Staff Reporter, The Telegraph | May 10, 2021
Colin Church, who has died aged 81, was a Kenyan public relations executive who devoted the latter part of life to protecting his country’s wildlife and mountain forests, becoming one of East Africa’s most renowned conservationists.
From 2002 to 2012 he served as the chairman of Rhino Ark Charitable Trust, a charity dedicated to combating the rampant poaching of black rhinos in central Kenya’s Aberdare National Park.
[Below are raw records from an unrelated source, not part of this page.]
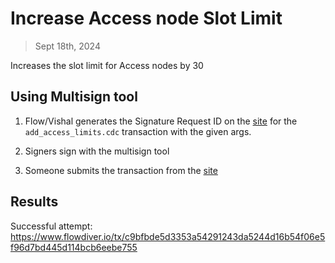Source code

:# Increase Access node Slot Limit

> Sept 18th, 2024 

Increases the slot limit for Access nodes by 30

## Using Multisign tool

1. Flow/Vishal generates the Signature Request ID on the [site](https://flow-multisig-git-service-account-onflow.vercel.app/mainnet) for the `add_access_limits.cdc` transaction with the given args.

2. Signers sign with the multisign tool

3. Someone submits the transaction from the [site](https://flow-multisig-git-service-account-onflow.vercel.app/mainnet)


## Results

Successful attempt: https://www.flowdiver.io/tx/c9bfbde5d3353a54291243da5244d16b54f06e5f96d7bd445d114bcb6eebe755

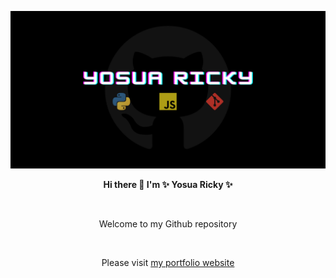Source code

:![My Image](img/github-template-social-preview.png)

<p align="center"><strong>Hi there 👋 I'm ✨ Yosua Ricky ✨</strong></p>
<br>
<p align="center">Welcome to my Github repository</p>
<br>
<p align="center">Please visit <a href="https://ysricky.github.io/">my portfolio website</a></p>
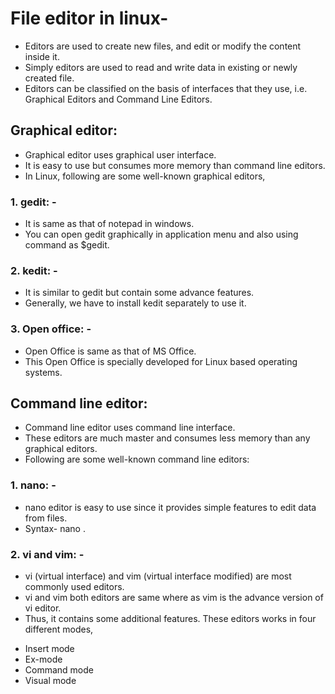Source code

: # File editor in linux-
- Editors are used to create new files, and edit or modify the content inside it.
- Simply editors are used to read and write data in existing or newly created file.
- Editors can be classified on the basis of interfaces that they use, i.e. Graphical Editors and Command Line Editors. 
## Graphical editor: 
- Graphical editor uses graphical user interface.
- It is easy to use but consumes more memory than command line editors.
- In Linux, following are some well-known graphical editors, 
### 1. gedit: -
- It is same as that of notepad in windows.
- You can open gedit graphically in application menu and also using command as $gedit. 

### 2. kedit: -
- It is similar to gedit but contain some advance features.
-  Generally, we have to install kedit separately to use it. 

### 3. Open office: - 
- Open Office is same as that of MS Office.
- This Open Office is specially developed for Linux based operating systems.
## Command line editor: 
- Command line editor uses command line interface.
- These editors are much master and consumes less memory than any graphical editors.
- Following are some well-known command line editors:
### 1. nano: - 
- nano editor is easy to use since it provides simple features to edit data from files.
- Syntax- 
nano <filename>.<extension> 
### 2. vi and vim: -
- vi (virtual interface) and vim (virtual interface modified) are most commonly used editors.
- vi and vim both editors are same where as vim is the advance version of vi editor.
- Thus, it contains some additional features. These editors works in four different modes, 
* Insert mode 
* Ex-mode 
* Command mode 
* Visual mode 





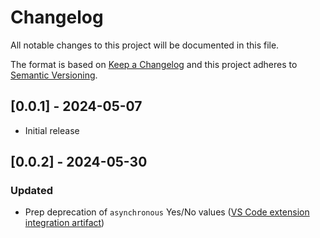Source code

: # Changelog

All notable changes to this project will be documented in this file.

The format is based on [Keep a Changelog](https://keepachangelog.com/en/1.0.0) and this project adheres to [Semantic Versioning](https://semver.org/spec/v2.0.0.html).

## [0.0.1] - 2024-05-07

- Initial release

## [0.0.2] - 2024-05-30

### Updated

- Prep deprecation of `asynchronous` Yes/No values ([VS Code extension integration artifact](https://github.com/lambda-lambda-lambda/vscode-extension/blob/master/src/extension.ts#L70))
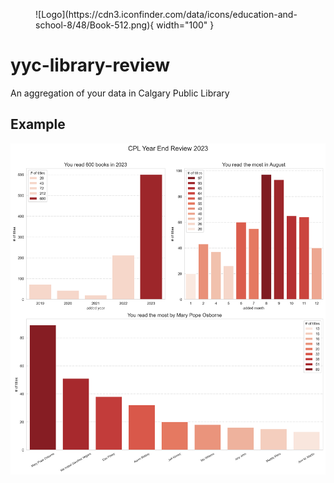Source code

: <figure markdown>
![Logo](https://cdn3.iconfinder.com/data/icons/education-and-school-8/48/Book-512.png){ width="100" }
</figure>

# yyc-library-review

An aggregation of your data in Calgary Public Library

## Example

![](./example.png)

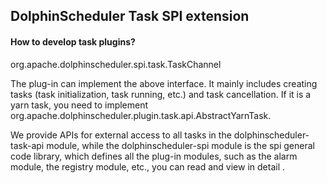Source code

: ## DolphinScheduler Task SPI extension

#### How to develop task plugins?

org.apache.dolphinscheduler.spi.task.TaskChannel

The plug-in can implement the above interface. It mainly includes creating tasks (task initialization, task running, etc.) and task cancellation. If it is a yarn task, you need to implement org.apache.dolphinscheduler.plugin.task.api.AbstractYarnTask.

We provide APIs for external access to all tasks in the dolphinscheduler-task-api module, while the dolphinscheduler-spi module is the spi general code library, which defines all the plug-in modules, such as the alarm module, the registry module, etc., you can read and view in detail .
He oversaw the completion, in 2009, of an 250-mile-long electrified fence surrounding the mountain range.
Designed to keep poachers out and animals in, the fence greatly reduced the number of endangered black rhino, slaughtered for their horns, and provided protection to other threatened species including forest elephants, leopards and rare antelopes.
It also had the added benefit of preventing illegal loggers from felling trees in the park – whose forests form an important water catchment area serving much of Kenya – and of protecting the crops of farmers whose fields were previously trampled on by marauding elephants.
Warm and considerate, Church was an imaginative fundraiser, and he drew on his formidable network of business contacts to raise money for the scheme, signing up Kenya’s largest publisher, Nation Media Group, and its biggest telecoms provider, Safaricom, as major donors.
With Ken Khule, the engineer who began the Aberdares fence in 1989, he also conceived Rhino Charge, an annual off-road motor race that raises $1 million a year for conservation and has developed into a Kenyan institution.
Church enjoyed his conservation work immensely, but it carried risks. In 2004 he was inspecting areas of the Aberdares devastated by logging when the helicopter he was travelling in crashed as it approached a landing site.
He later wrote: “I felt the chopper begin to gyrate anticlockwise as the controls to the tail steering appeared not to respond … It all happened in seconds. One skid hit the ground over a road indent. Lurching, the hull tilted violently and the rotor blades whacked into earth.
“The blades shattered and were flung 100 metres away … The helicopter hit the ground with an ear-splitting crash, followed by silence except for a hissing from the engine.”
Luckily Church and the other members of his group escaped with bruises and they proceeded with the visit as planned.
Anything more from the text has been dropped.